Wednesday, February 16, 2005
women rev up in Arab media
15 February 2005
Women in the Arab Media
by Susannah Tarbush
One only has to look at the media in Saudi Arabia or any other Middle Eastern country to see the increasing presence of women both as media professionals and as a focus of media interest.
The book “Women and Media in the Middle East: Power Through Self-Expression,” recently published by I B Tauris of London, is a major contribution to the study and evaluation of this development.

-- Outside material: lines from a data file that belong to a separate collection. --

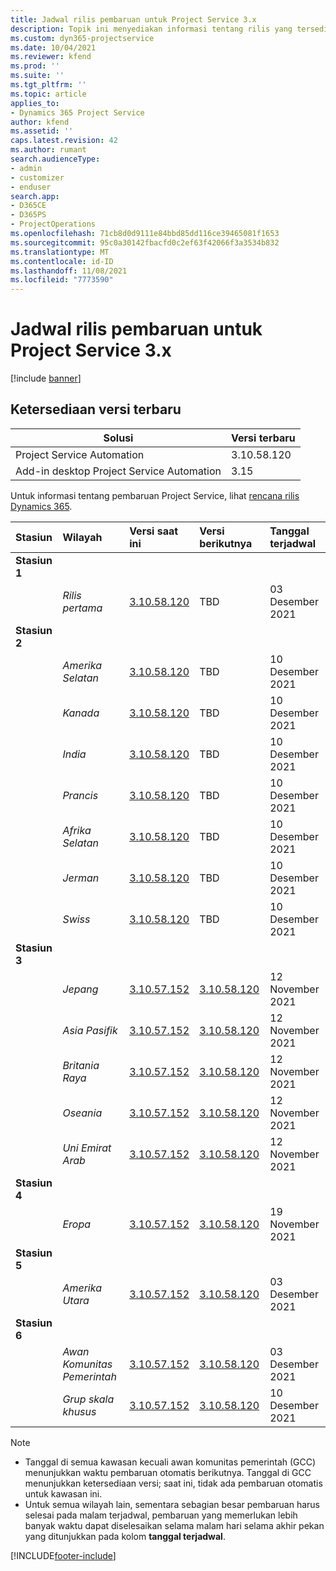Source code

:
 ```yaml
---
title: Jadwal rilis pembaruan untuk Project Service 3.x
description: Topik ini menyediakan informasi tentang rilis yang tersedia dan yang akan datang dari Dynamics 365 Project Service Automation.
ms.custom: dyn365-projectservice
ms.date: 10/04/2021
ms.reviewer: kfend
ms.prod: ''
ms.suite: ''
ms.tgt_pltfrm: ''
ms.topic: article
applies_to:
- Dynamics 365 Project Service
author: kfend
ms.assetid: ''
caps.latest.revision: 42
ms.author: rumant
search.audienceType:
- admin
- customizer
- enduser
search.app:
- D365CE
- D365PS
- ProjectOperations
ms.openlocfilehash: 71cb8d0d9111e84bbd85dd116ce39465081f1653
ms.sourcegitcommit: 95c0a30142fbacfd0c2ef63f42066f3a3534b832
ms.translationtype: MT
ms.contentlocale: id-ID
ms.lasthandoff: 11/08/2021
ms.locfileid: "7773590"
---
```

# <a name="update-release-schedule-for-project-service-3x"></a>Jadwal rilis pembaruan untuk Project Service 3.x

[!include [banner](../includes/psa-now-project-operations.md)]

## <a name="latest-version-availability"></a>Ketersediaan versi terbaru

| Solusi  | Versi terbaru |
|-------|----|
| Project Service Automation    | 3.10.58.120 |
| Add-in desktop Project Service Automation                | 3.15          |

Untuk informasi tentang pembaruan Project Service, lihat [rencana rilis Dynamics 365](/dynamics365/release-plans/). 

| Stasiun  | Wilayah | Versi saat ini | Versi berikutnya |  Tanggal terjadwal
| :---   | :---   | :---   | :---   |:---   |         
|<strong>Stasiun 1</strong> | |  |  | |
| | <i>Rilis pertama</i> | [3.10.58.120](whats-new-ur-37.md) | TBD | 03 Desember 2021
|<strong>Stasiun 2</strong> | |  |  | |
| | <i>Amerika Selatan</i> | [3.10.58.120](whats-new-ur-37.md) | TBD | 10 Desember 2021
| | <i>Kanada</i> | [3.10.58.120](whats-new-ur-37.md) | TBD | 10 Desember 2021
| | <i>India</i> | [3.10.58.120](whats-new-ur-37.md) | TBD | 10 Desember 2021
| | <i>Prancis</i> | [3.10.58.120](whats-new-ur-37.md) | TBD | 10 Desember 2021
| | <i>Afrika Selatan</i> | [3.10.58.120](whats-new-ur-37.md) | TBD | 10 Desember 2021
| | <i>Jerman</i> | [3.10.58.120](whats-new-ur-37.md) | TBD | 10 Desember 2021
| | <i>Swiss</i> | [3.10.58.120](whats-new-ur-37.md) | TBD | 10 Desember 2021
|<strong>Stasiun 3</strong> | |  |  | |
| | <i>Jepang</i> | [3.10.57.152](whats-new-ur-36.md) | [3.10.58.120](whats-new-ur-37.md) | 12 November 2021
| | <i>Asia Pasifik</i> | [3.10.57.152](whats-new-ur-36.md) | [3.10.58.120](whats-new-ur-37.md) | 12 November 2021
| | <i>Britania Raya</i> | [3.10.57.152](whats-new-ur-36.md) | [3.10.58.120](whats-new-ur-37.md) | 12 November 2021
| | <i>Oseania</i> | [3.10.57.152](whats-new-ur-36.md) | [3.10.58.120](whats-new-ur-37.md) | 12 November 2021
| | <i>Uni Emirat Arab</i> | [3.10.57.152](whats-new-ur-36.md) | [3.10.58.120](whats-new-ur-37.md) | 12 November 2021
|<strong>Stasiun 4</strong> | |  |  | |
| | <i>Eropa</i> | [3.10.57.152](whats-new-ur-36.md) | [3.10.58.120](whats-new-ur-37.md) | 19 November 2021
|<strong>Stasiun 5</strong> | |  |  | |
| | <i>Amerika Utara</i> | [3.10.57.152](whats-new-ur-36.md) | [3.10.58.120](whats-new-ur-37.md) | 03 Desember 2021
|<strong>Stasiun 6</strong> | |  |  | |
| | <i>Awan Komunitas Pemerintah</i> | [3.10.57.152](whats-new-ur-36.md) | [3.10.58.120](whats-new-ur-37.md) | 03 Desember 2021
| | <i>Grup skala khusus</i> | [3.10.57.152](whats-new-ur-36.md) | [3.10.58.120](whats-new-ur-37.md) | 10 Desember 2021



>[!Note]
> - Tanggal di semua kawasan kecuali awan komunitas pemerintah (GCC) menunjukkan waktu pembaruan otomatis berikutnya. Tanggal di GCC menunjukkan ketersediaan versi; saat ini, tidak ada pembaruan otomatis untuk kawasan ini.
> - Untuk semua wilayah lain, sementara sebagian besar pembaruan harus selesai pada malam terjadwal, pembaruan yang memerlukan lebih banyak waktu dapat diselesaikan selama malam hari selama akhir pekan yang ditunjukkan pada kolom **tanggal terjadwal**.


[!INCLUDE[footer-include](../includes/footer-banner.md)]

The book consists of 11 chapters edited by Dr Naomi Sakr, who teaches at the University of Westminster’s School of Media, Arts and Design. Dr Sakr is author of the prize-winning book “Satellite Realms: Transnational Television, Globalization and the Middle East.”
The chapters are informative, thoughtful and eminently readable. In the opening chapter, Sakr gives an overview of the Women-Media Interaction in the Middle East, taking as her starting point the increasing media involvement of women in Saudi Arabia. Never one to take things at face value, Sakr probes behind appearances to examine the political decisions and policy changes related to women’s enhanced media profile.
Sakr explains that the authors of the various chapters explore how different media have been used at different times and in different places to open up possibilities for women or to restrict them.
Gholam Khiabany and Annabelle Sreberny write on the women’s press in contemporary Iran, and Haya al-Mughni and Mary Ann Tetreault contribute a chapter on women and the press in Kuwait.
Women in Egypt were involved earlier and more deeply in the media than those in any other Arab country. Sonia Dabbous examines women’s rights and women’s journalism in pre-1952 Egypt, and Lina Khatib writes on women as tools of political nationalism in Egyptian political cinema. Sahar Khamis investigates Egyptian rural women’s readings of televised literacy campaigns.
Input on North Africa comes from Zahia Smail Slahi in a chapter on Maghrebi women film-makers. The Palestinian scene is covered by Benaz Somiry-Batrawi in her chapter “Echoes: Gender and Media Challenges in Palestine.” Victoria Firmo-Fontan provides a case study of Lebanon’s Al-Manar TV and the Hezbollah Women’s Association. Deborah L Wheeler weighs up the “blessing and curses” for women of the internet revolution in the Arab World.
In her chapter “Straddling Cultures: Arab Women Journalists at Home and Abroad” Magda Abu-Fadil, Director of the Institute for Professional Journalists at the Lebanese American University in Beirut, profiles seven remarkable Lebanese women journalists. They include Octavia Nasr, senior editor for Arab affairs at CNN, Raghida Dergham, senior diplomatic correspondent in New York for the pan-Arab daily Al-Hayat and Samia Nakhoul, bureau chief of Reuters in the Gulf.
Abu-Fadil writes that Arab women reporters and editors privately admit that they face harassment on the job. “Jealousy by co-workers from both sexes is no different from western models, with the added disadvantage that male colleagues in Arab corporations (who have less experience of working with women in senior positions) may tend to be more chauvinistic and patronizing.”